From: Bob Beck <beck@openssl.org>
Date: Fri, 19 Sep 2025 23:36:50 +0000 (-0600)
Subject: Fix the documentation for X509_cmp_timeframe
X-Git-Url: http://git.ipfire.org/gitweb.cgi?a=commitdiff_plain;h=3c8d25033fc238e3c0d3f921a3c2415a9b7ba37c;p=thirdparty%2Fopenssl.git

Fix the documentation for X509_cmp_timeframe

Reviewed-by: Neil Horman <nhorman@openssl.org>
Reviewed-by: Saša Nedvědický <sashan@openssl.org>
(Merged from https://github.com/openssl/openssl/pull/28623)
---

diff --git a/doc/man3/X509_cmp_time.pod b/doc/man3/X509_cmp_time.pod
index 30a09f25f9f..52b1722c9f2 100644
--- a/doc/man3/X509_cmp_time.pod
+++ b/doc/man3/X509_cmp_time.pod
@@ -61,13 +61,26 @@ X509_cmp_time() and X509_cmp_current_time() return -1 if I<asn1_time>
 is earlier than, or equal to, I<in_tm> (resp. current time), and 1
 otherwise.
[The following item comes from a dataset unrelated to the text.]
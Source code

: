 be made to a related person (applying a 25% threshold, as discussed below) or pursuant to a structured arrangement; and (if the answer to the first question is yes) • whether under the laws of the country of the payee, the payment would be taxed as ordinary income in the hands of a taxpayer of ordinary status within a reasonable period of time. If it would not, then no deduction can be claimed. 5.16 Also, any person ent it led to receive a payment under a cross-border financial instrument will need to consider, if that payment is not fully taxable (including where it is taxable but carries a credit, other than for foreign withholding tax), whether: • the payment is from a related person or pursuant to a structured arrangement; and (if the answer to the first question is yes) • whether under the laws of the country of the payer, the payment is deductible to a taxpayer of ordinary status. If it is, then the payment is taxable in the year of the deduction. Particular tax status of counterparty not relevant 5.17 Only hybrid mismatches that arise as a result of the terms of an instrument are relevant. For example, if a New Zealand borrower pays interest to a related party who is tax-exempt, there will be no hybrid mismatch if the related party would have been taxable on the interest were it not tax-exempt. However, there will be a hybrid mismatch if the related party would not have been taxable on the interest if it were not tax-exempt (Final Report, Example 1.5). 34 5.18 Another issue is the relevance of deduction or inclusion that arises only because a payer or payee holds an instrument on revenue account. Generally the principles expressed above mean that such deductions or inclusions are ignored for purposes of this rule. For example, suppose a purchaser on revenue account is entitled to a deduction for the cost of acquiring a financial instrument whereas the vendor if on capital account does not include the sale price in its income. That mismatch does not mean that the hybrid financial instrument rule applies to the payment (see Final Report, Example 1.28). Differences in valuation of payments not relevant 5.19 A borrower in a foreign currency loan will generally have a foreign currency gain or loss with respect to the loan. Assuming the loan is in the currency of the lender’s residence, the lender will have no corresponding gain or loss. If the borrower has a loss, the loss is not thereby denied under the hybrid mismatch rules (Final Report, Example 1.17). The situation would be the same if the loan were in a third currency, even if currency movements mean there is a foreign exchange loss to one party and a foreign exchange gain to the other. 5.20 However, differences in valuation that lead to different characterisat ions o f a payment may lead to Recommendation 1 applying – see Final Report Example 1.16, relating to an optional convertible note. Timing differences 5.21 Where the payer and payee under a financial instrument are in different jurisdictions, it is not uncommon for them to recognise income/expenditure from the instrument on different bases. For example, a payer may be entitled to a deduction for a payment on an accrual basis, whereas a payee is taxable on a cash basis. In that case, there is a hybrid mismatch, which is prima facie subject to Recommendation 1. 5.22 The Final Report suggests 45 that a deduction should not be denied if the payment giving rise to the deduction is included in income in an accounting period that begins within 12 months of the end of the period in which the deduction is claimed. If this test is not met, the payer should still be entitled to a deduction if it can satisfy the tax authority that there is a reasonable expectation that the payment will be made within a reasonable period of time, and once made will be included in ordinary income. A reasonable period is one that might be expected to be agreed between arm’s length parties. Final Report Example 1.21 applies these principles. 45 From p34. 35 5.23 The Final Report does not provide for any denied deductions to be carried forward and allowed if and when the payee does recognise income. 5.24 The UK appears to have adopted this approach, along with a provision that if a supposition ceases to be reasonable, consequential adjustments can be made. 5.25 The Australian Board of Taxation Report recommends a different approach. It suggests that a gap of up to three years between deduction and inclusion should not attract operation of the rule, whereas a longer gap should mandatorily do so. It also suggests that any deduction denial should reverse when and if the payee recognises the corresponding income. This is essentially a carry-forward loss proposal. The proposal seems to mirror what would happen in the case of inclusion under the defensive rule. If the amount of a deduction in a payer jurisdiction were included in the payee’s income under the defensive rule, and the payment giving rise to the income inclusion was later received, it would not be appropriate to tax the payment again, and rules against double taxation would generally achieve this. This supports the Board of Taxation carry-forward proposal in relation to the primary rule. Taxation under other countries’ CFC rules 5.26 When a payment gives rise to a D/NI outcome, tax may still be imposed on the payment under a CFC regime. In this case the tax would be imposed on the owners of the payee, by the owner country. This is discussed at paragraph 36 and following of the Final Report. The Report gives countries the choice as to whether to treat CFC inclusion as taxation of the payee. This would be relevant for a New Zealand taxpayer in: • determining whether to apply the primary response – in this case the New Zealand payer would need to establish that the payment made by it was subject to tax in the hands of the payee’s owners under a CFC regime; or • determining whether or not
These methods return 0 on error.
 
-X509_cmp_timeframe() returns 0 if I<vpm> is not NULL and the verification
-parameters do not contain B<X509_V_FLAG_USE_CHECK_TIME>
-but do contain B<X509_V_FLAG_NO_CHECK_TIME>. Otherwise it returns
-1 if the end time is not NULL and the reference time (which has determined as
-stated above) is past the end time, -1 if the start time is not NULL and the
-reference time is before, else 0 to indicate that the reference time is in range
-(implying that the end time is not before the start time if both are present).
+X509_cmp_timeframe() compares a reference time to a start and end
+ASN1_TIME value range. The reference time is compared to the start
+value of the range inclusively, and to the end value of the range
+exclusively. The reference time used will retrieved from I<vpm> if the
+flag I<509_V_FLAG_USE_CHECK_TIME> is set in I<vpm>, otherwise it will
+be the current time. The start time used will be I<start> if it is non
+NULL, and a valid ASN1_TIME value, otherwise it will be infinitely in
+the past. The end time used will be I<end> if it is non NULL and a
+valid ASN1_TIME value, otherwise it will be infinitely in the
+future. 0 is returned unconditionally if the flag
+I<X509_V_FLAG_NO_CHECK_TIME> is set in I<vpm>. Otherwise 0 will be
+returned if the reference time is in the range of the start time and
+end time as described above. 1 is returned to indicate the reference
+time is after or equal to the end time. -1 is returned to indicate the
+reference time is before the start time. As this function treats
+invalid ASN1_TIME inputs as unlimited times, it should not be used to
+for temporal verification of certificates using untrusted inputs that
+have not been pre-validated to be correct ASN1_TIME values for a
+certificate as per RFC 5280, as invalid values will be accepted
+as valid forever.
 
 X509_time_adj(), X509_time_adj_ex() and X509_gmtime_adj() return a pointer to
 the updated ASN1_TIME structure, and NULL on error.